My suggestion is that I write some kind of FAQ for troubleshooting and you can hit your poor long suffering tech rep with the business as soon as you get on the phone.

SmartMonkey
9th June 2001, 23:20
One of my mates found a unique way round this.
He rings up the ISP and they say not our problem, its further up the line.

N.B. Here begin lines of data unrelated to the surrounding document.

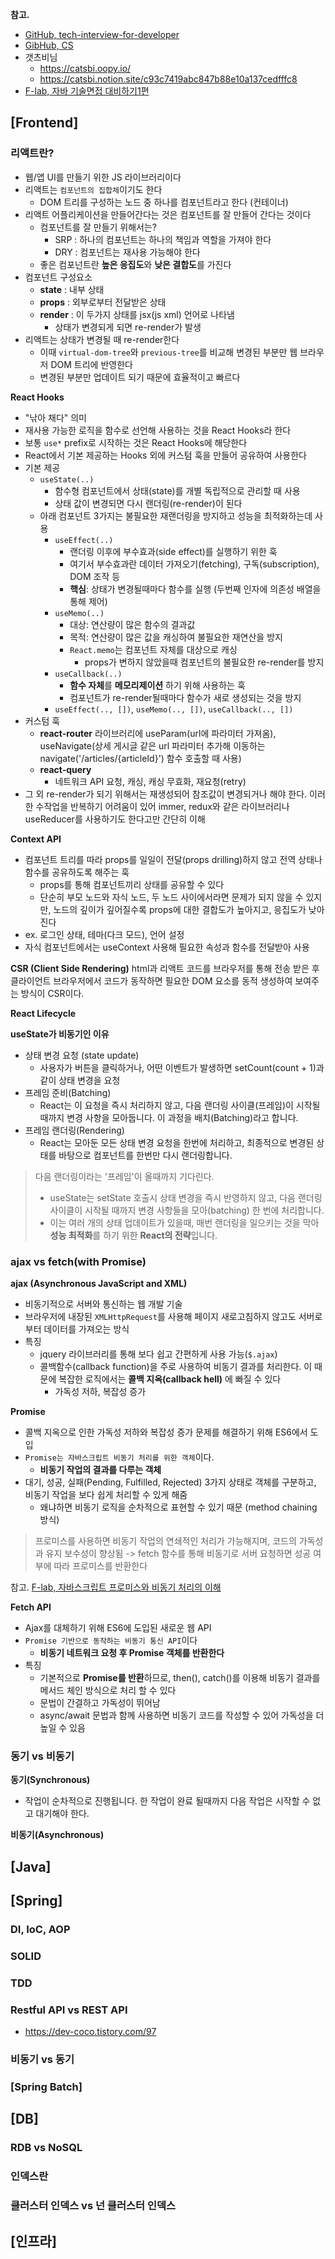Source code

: 


**참고.** 
- [GitHub, tech-interview-for-developer](https://github.com/gyoogle/tech-interview-for-developer)
- [GibHub, CS](https://github.com/NKLCWDT/cs)
- 갯츠비님 
	- https://catsbi.oopy.io/
	- https://catsbi.notion.site/c93c7419abc847b88e10a137cedfffc8
- [F-lab, 자바 기술면접 대비하기1편](https://f-lab.kr/blog/java-backend-interview-1)

## \[Frontend\]

### 리액트란?
- 웹/앱 UI를 만들기 위한 JS 라이브러리이다
- 리액트는 `컴포넌트의 집합체`이기도 한다 
	- DOM 트리를 구성하는 노드 중 하나를 컴포넌트라고 한다 (컨테이너)
- 리액트 어플리케이션을 만들어간다는 것은 컴포넌트를 잘 만들어 간다는 것이다 
	- 컴포넌트를 잘 만들기 위해서는? 
		- SRP : 하나의 컴포넌트는 하나의 책임과 역할을 가져야 한다 
		- DRY : 컴포넌트는 재사용 가능해야 한다
	- 좋은 컴포넌트란 **높은 응집도**와 **낮은 결합도**를 가진다 
- 컴포넌트 구성요소 
	- **state** : 내부 상태
	- **props** : 외부로부터 전달받은 상태
	- **render** : 이 두가지 상태를 jsx(js xml) 언어로 나타냄
		- 상태가 변경되게 되면 re-render가 발생
- 리액트는 상태가 변경될 때 re-render한다
	- 이때 `virtual-dom-tree`와 `previous-tree`를 비교해 변경된 부분만 웹 브라우저 DOM 트리에 반영한다
	- 변경된 부분만 업데이트 되기 때문에 효율적이고 빠르다

**React Hooks**
- "낚아 채다" 의미
- 재사용 가능한 로직을 함수로 선언해 사용하는 것을 React Hooks라 한다
- 보통 `use*` prefix로 시작하는 것은 React Hooks에 해당한다 
- React에서 기본 제공하는 Hooks 외에 커스텀 훅을 만들어 공유하여 사용한다
- 기본 제공
	- `useState(..)`
		- 함수형 컴포넌트에서 상태(state)를 개별 독립적으로 관리할 때 사용 
		- 상태 값이 변경되면 다시 랜더링(re-render)이 된다 
	- 아래 컴포넌트 3가지는 불필요한 재랜더링을 방지하고 성능을 최적화하는데 사용
		- `useEffect(..)`
			- 랜더링 이후에 부수효과(side effect)를 실행하기 위한 훅
			- 여기서 부수효과란 데이터 가져오기(fetching), 구독(subscription), DOM 조작 등
			- **핵심**: 상태가 변경될때마다 함수를 실행 (두번째 인자에 의존성 배열을 통해 제어)
		- `useMemo(..)`
			- 대상: 연산량이 많은 함수의 결과값
			- 목적: 연산량이 많은 값을 캐싱하여 불필요한 재연산을 방지 
			- `React.memo`는 컴포넌트 자체를 대상으로 캐싱 
				- props가 변하지 않았을때 컴포넌트의 불필요한 re-render를 방지
		- `useCallback(..)`
			- **함수 자체**를 **메모리제이션** 하기 위해 사용하는 훅
			- 컴포넌트가 re-render될때마다 함수가 새로 생성되는 것을 방지
		- `useEffect(.., [])`, `useMemo(.., [])`, `useCallback(.., [])`
- 커스텀 훅 
	- **react-router** 라이브러리에 useParam(url에 파라미터 가져옴), useNavigate(상세 게시글 같은 url 파라미터 추가해 이동하는 navigate('/articles/{articleId}') 함수 호출할 때 사용)
	- **react-query** 
		- 네트워크 API 요청, 캐싱, 캐싱 무효화, 재요청(retry)
- 그 외 re-render가 되기 위해서는 재생성되어 참조값이 변경되거나 해야 한다. 이러한 수작업을 반복하기 어려움이 있어 immer, redux와 같은 라이브러리나 useReducer를 사용하기도 한다고만 간단히 이해 


**Context API**
- 컴포넌트 트리를 따라 props를 일일이 전달(props drilling)하지 않고 전역 상태나 함수를 공유하도록 해주는 훅
	- props를 통해 컴포넌트끼리 상태를 공유할 수 있다
	- 단순히 부모 노드와 자식 노드, 두 노드 사이에서라면 문제가 되지 않을 수 있지만, 노드의 깊이가 깊어질수록 props에 대한 결합도가 높아지고, 응집도가 낮아진다 
- ex. 로그인 상태, 테마(다크 모드), 언어 설정
- 자식 컴포넌트에서는 useContext 사용해 필요한 속성과 함수를 전달받아 사용


**CSR (Client Side Rendering)**
html과 리액트 코드를 브라우저를 통해 전송 받은 후 클라이언트 브라우저에서 코드가 동작하면 필요한 DOM 요소를 동적 생성하여 보여주는 방식이 CSR이다.


**React Lifecycle**


**useState가 비동기인 이유**
- 상태 변경 요청 (state update)
	- 사용자가 버튼을 클릭하거나, 어떤 이벤트가 발생하면 setCount(count + 1)과 같이 상태 변경을 요청 
- 프레임 준비(Batching)
	- React는 이 요청을 즉시 처리하지 않고, 다음 랜더링 사이클(프레임)이 시작될 때까지 변경 사항을 모아둡니다. 이 과정을 배치(Batching)라고 합니다. 
- 프레임 랜더링(Rendering)
	- React는 모아둔 모든 상태 변경 요청을 한번에 처리하고, 최종적으로 변경된 상태를 바탕으로 컴포넌트를 한번만 다시 랜더링합니다. 

> 다음 랜더링이라는 '프레임'이 올때까지 기다린다. 
> - useState는 setState 호출시 상태 변경을 즉시 반영하지 않고, 다음 랜더링 사이클이 시작될 때까지 변경 사항들을 모아(batching) 한 번에 처리합니다. 
> - 이는 여러 개의 상태 업데이트가 있을때, 매번 랜더링을 일으키는 것을 막아 **성능 최적화**를 하기 위한 **React의 전략**입니다.


### ajax vs fetch(with Promise)

**ajax (Asynchronous JavaScript and XML)** 
- 비동기적으로 서버와 통신하는 웹 개발 기술 
- 브라우저에 내장된 `XMLHttpRequest`를 사용해 페이지 새로고침하지 않고도 서버로부터 데이터를 가져오는 방식 
- 특징 
	- jquery 라이브러리를 통해 보다 쉽고 간편하게 사용 가능(`$.ajax`)
	- 콜백함수(callback function)을 주로 사용하여 비동기 결과를 처리한다. 이 때문에 복잡한 로직에서는 **콜백 지옥(callback hell)** 에 빠질 수 있다 
		- 가독성 저하, 복잡성 증가

**Promise**
- 콜백 지옥으로 인한 가독성 저하와 복잡성 증가 문제를 해결하기 위해 ES6에서 도입
- `Promise는 자바스크립트 비동기 처리를 위한 객체`이다.
	- **비동기 작업의 결과를 다루는 객체**
- 대기, 성공, 실패(Pending, Fulfilled, Rejected) 3가지 상태로 객체를 구분하고, 비동기 작업을 보다 쉽게 처리할 수 있게 해줌 
	- 왜냐하면 비동기 로직을 순차적으로 표현할 수 있기 때문 (method chaining 방식)

> 프로미스를 사용하면 비동기 작업의 연쇄적인 처리가 가능해지며, 코드의 가독성과 유지 보수성이 향상됨 -> fetch 함수를 통해 비동기로 서버 요청하면 성공 여부에 따라 프로미스를 반환한다 

참고. [F-lab, 자바스크립트 프로미스와 비동기 처리의 이해](https://f-lab.kr/insight/understanding-javascript-promises-and-asynchronous-programming?gad_source=1&gad_campaignid=22368870602&gbraid=0AAAAACGgUFcQ-JIh1RE-f0Q4PW1fQj2Hy&gclid=Cj0KCQjwqebEBhD9ARIsAFZMbfxgRC3s1iWH2__BIqLFgZ7SvN7N_WegADGMGD55FpHtbY5Mc-9LjvUaAlmjEALw_wcB)



**Fetch API**
- Ajax를 대체하기 위해 ES6에 도입된 새로운 웹 API 
- `Promise 기반으로 동작하는 비동기 통신 API`이다
	- **비동기 네트워크 요청 후 Promise 객체를 반환한다**
- 특징 
	- 기본적으로 **Promise를 반환**하므로, then(), catch()를 이용해 비동기 결과를 메서드 체인 방식으로 처리 할 수 있다
	- 문법이 간결하고 가독성이 뛰어남 
	- async/await 문법과 함께 사용하면 비동기 코드를 작성할 수 있어 가독성을 더 높일 수 있음 




### 동기 vs 비동기

**동기(Synchronous)**
- 작업이 순차적으로 진행됩니다. 한 작업이 완료 될때까지 다음 작업은 시작할 수 없고 대기해야 한다.

**비동기(Asynchronous)**




## \[Java\]


## \[Spring\]

### DI, IoC, AOP


### SOLID


### TDD


### Restful API vs REST API
- https://dev-coco.tistory.com/97



### 비동기 vs 동기


### \[Spring Batch\]




## \[DB\]

### RDB vs NoSQL


### 인덱스란


### 클러스터 인덱스 vs 넌 클러스터 인덱스



## \[인프라\]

Anyway it turns out that the ISP is connecting to UU net, so using his magic book of numbers he rings UUnet's NOC, and voila before you can blink UU net have jumped on his ISP and it was sorted!
Laters
SmartMonkey

bvark
10th June 2001, 19:40
Magic book of NOC phone numbers = http://puck.nether.net/netops/nocs.cgi.

[However, as a former NOC staffer, people who phone up and don't buy service from me get told to call their upstream - I don't fix my customers customers or my peer's customers problems unless they're paying me.]

My advice for troubleshooting your connectivity problem:
Get a traceroute.
Get another one to somewhere else.
Get some pings.
Get some reverse path traceroutes from traceroute.org to your site.
Get some more traceroutes (no, really, we love traceroutes - they're like NOC pr0n).
Set up a looking glass on your side of the connection. If I had threpence for every time someone said 'looks fine from this side', I'd be a rich man (well, I'd be able to afford a can of coke).

I can recommend being a transit free ISP - not having some clueless a**hole at your upstream pushing your packets to mongolia really makes life easier :-)

Pumpkin
24th June 2001, 23:52
All ISP's suck.

Some suck less than others.

Cabe
26th June 2001, 22:55
Touch Wood

/me taps noggin

Freenetname have been fine, the one problem I had and they sorted it within 20 mins, and I was back online. This was at 2am as well!